Nicholas Tlatane waited impatiently to turn 18 so he could vote, and with each step to a polling station in the farming community of De Doorns, he thought: “I can finally share my voice.”

“It's my first opportunity to vote. I'm 18 now. It's a day of exultation. I want all this to be better,” he said, pointing to hundreds of shacks, dusty brown roads and rolling green fields behind him.

Early last year and late in 2012 De Doorns, in the Hex River Valley, was the epicentre of farm worker strikes over wages that spanned two weeks and saw vineyards being set alight, major roads being blocked with burning debris and farmers losing millions of rands due to lack of productivity.

Three years before that, in November 2009, De Doorns was also the scene of xenophobic violence with Zimbabwean residents being driven out the informal settlement areas.

Yesterday hundreds of residents queued to vote at a sports hall opposite the informal settlement of Stofland.

At other stations in the area, there were fewer voters.

Hlengiwe Hlutyana (cor), 81, a former farm worker who was frail and needed a walking frame to move about, stood outside the biggest voting centre and made her mark on ballot papers in the hope it would lead to the improvement in the lives of her four children and grandchildren.

“This could be the last time I vote. I hope it changes things,”she said.

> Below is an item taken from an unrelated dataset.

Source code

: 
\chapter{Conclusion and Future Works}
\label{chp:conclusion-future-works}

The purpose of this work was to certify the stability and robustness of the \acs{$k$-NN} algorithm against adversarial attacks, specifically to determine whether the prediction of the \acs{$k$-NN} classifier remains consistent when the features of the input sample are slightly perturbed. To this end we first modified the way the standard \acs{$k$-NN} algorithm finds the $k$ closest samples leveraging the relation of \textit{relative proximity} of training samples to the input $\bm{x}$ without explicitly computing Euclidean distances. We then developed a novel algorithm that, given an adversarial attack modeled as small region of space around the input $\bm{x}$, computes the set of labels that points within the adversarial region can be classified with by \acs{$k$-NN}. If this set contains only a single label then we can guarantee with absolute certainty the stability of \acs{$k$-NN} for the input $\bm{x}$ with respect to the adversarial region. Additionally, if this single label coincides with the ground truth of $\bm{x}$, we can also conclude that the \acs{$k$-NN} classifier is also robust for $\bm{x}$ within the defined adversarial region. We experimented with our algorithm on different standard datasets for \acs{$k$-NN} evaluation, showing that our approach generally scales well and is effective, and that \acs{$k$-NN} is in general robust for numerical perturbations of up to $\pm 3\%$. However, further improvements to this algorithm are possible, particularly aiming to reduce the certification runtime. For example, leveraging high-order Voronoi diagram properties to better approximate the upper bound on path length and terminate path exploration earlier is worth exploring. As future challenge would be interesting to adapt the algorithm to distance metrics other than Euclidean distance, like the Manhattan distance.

Hlutyana lived in a shack until last year when, with the help of her children, she moved into a brick house.

She did not want her grandchildren growing up in a shack.

Stanford Mbele(cor), 48, a farm worker who lived in Stofland, said he hoped his vote meant his daughters, aged 13, 14 and 18, would not end up with jobs similar to his.

He said he had not participated in the previous wage strikes, but understood why most of his friends had.

“We make little money. I want my children to learn and work for the government or become doctors. It can't happen the way things are now. I need to earn more,” he said.